Exercise aim: Gather all lines with "both" from the records.

(Stored data entries)
○ ○ ○ ○

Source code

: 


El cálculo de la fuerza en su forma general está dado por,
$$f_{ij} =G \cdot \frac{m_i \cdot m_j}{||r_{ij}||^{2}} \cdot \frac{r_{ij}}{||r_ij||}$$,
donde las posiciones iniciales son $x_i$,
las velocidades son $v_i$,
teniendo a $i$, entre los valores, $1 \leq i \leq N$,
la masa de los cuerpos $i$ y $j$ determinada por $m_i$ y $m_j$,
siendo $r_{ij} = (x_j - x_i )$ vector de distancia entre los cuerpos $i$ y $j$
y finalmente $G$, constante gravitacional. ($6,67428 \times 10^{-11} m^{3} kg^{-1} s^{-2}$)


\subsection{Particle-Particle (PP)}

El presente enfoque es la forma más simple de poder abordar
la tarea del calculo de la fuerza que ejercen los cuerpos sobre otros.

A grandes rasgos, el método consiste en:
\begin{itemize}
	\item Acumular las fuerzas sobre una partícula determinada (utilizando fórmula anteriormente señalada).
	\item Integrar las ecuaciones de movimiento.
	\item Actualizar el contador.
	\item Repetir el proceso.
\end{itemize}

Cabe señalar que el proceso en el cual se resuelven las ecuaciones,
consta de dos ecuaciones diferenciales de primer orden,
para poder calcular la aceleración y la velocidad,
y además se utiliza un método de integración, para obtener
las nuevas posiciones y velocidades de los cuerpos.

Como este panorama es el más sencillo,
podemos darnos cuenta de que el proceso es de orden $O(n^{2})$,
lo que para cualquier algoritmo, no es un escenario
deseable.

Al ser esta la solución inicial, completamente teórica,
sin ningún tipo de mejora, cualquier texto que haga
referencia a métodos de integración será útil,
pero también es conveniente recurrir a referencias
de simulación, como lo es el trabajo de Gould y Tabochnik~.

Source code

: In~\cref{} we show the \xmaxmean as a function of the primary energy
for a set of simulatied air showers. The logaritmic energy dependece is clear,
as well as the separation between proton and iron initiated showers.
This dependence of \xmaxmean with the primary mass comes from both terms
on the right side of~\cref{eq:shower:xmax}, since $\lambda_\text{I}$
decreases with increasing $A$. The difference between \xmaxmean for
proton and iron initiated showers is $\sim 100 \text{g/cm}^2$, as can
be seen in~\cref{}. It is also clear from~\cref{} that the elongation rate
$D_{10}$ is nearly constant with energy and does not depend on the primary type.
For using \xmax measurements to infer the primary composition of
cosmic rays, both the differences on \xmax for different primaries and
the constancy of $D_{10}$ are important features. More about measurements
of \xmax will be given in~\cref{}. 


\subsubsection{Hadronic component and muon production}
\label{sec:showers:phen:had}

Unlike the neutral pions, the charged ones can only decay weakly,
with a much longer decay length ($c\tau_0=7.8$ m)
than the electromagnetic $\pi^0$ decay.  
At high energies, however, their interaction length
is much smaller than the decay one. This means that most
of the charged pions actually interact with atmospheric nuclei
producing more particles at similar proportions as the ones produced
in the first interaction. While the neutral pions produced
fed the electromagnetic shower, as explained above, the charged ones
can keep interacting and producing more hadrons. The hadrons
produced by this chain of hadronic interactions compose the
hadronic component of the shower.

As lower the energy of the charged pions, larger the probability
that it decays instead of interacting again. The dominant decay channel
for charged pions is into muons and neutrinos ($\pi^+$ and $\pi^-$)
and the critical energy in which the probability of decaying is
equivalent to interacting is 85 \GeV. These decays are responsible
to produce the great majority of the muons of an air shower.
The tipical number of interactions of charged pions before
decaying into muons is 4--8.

○ ○ ○ ○

Task solution:
This dependence of \xmaxmean with the primary mass comes from both terms
cosmic rays, both the differences on \xmax for different primaries and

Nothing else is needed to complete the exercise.